L’Homme, la Légende, le Parasite, Tom Hardy en Eddie Brock/Venom. Le talent d’Hardy pour jouer le gars qui n’a pas toute sa tête (ou, plus précisément, qui n’est pas tout seul dans sa tête) est en full swing ici. Comme toujours, Hardy y va à fond. Il est physique, il est fucking out of it, mais il vend totalement le gars qui trouve logique de sauter dans un aquarium dans un grand restaurant parce qu’il a chaud et se mets à manger un homard vivant. (Scène à laquelle Dan réagit en s’inquiétant pour Eddie et non en traînant de force Anne à l’extérieur pour la protéger. J’adore Dan, je vous l’ai tu dis?).

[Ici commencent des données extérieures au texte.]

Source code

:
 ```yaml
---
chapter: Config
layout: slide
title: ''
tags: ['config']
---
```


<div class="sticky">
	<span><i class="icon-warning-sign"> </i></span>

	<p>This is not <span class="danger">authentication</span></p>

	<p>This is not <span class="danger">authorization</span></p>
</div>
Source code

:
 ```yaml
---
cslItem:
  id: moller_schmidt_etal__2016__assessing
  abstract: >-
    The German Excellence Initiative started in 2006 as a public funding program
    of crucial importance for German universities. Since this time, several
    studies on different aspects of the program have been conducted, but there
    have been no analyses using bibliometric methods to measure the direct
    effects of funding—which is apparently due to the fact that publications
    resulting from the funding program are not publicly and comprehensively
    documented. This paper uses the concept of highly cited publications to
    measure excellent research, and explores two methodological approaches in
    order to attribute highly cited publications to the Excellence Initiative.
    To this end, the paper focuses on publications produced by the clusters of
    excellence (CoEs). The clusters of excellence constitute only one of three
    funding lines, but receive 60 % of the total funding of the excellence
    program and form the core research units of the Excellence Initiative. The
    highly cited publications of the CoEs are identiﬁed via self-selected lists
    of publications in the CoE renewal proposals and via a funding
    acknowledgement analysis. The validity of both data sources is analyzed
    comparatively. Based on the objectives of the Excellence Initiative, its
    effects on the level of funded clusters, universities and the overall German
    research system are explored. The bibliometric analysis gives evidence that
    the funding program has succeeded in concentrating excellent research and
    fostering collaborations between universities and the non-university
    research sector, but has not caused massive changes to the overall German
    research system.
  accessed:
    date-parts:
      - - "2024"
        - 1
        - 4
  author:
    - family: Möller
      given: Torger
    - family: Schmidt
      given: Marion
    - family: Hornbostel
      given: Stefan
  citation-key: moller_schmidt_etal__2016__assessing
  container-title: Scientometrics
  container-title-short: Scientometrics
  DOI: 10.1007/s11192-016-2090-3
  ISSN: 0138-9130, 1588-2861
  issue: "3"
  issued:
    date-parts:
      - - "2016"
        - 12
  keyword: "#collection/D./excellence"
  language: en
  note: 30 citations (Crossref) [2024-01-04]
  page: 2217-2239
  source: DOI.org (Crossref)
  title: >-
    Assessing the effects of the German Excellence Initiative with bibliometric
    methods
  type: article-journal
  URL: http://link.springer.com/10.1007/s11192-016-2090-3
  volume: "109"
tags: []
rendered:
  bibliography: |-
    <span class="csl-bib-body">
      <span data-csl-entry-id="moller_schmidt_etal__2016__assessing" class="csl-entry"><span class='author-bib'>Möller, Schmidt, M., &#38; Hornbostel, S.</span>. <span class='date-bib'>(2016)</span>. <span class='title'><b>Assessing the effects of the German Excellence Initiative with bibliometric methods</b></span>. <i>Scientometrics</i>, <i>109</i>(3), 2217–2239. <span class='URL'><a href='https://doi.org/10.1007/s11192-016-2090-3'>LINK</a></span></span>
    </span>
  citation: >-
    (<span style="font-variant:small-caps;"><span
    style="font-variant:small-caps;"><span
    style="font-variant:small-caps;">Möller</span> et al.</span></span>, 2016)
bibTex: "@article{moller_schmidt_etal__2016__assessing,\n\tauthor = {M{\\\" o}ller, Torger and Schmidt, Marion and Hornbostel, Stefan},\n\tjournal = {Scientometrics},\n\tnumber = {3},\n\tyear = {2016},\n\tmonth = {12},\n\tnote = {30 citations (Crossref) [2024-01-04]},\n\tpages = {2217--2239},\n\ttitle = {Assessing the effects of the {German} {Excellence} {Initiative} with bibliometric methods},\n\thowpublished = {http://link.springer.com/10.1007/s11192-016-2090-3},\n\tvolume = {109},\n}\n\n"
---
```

Autant dans le rôle d’Eddie pré et post infestation, que dans celui de Venom (il a fait les voix mais aussi le motion capture du personnage) Hardy prend, comme Amhed et Slate, le peu qu’on lui donne et cours le terrain au complet, pitche le balon triomphalement dans la zone et fait du breakdance pour le public (c’est un moment hot quand ça arrive au football, ça hein? Me semble que le monde capote quand ça arrive au football).

Le dialogue et les actions d’Eddie sont assez typique du genre de film, mais la performance de Tom nous emmène dans la ride avec lui, au lieu de nous présenter son histoire, comme Chris Evans l’a fait dans CA: First Avenger (c’est dans Winter Soldier qu’on a commencé à vivre avec Cap, plutôt que juste le regarder, estie que j’ai hâte d’être rendue à Marvel dans le futur Grand Visionnement Chris Evans!)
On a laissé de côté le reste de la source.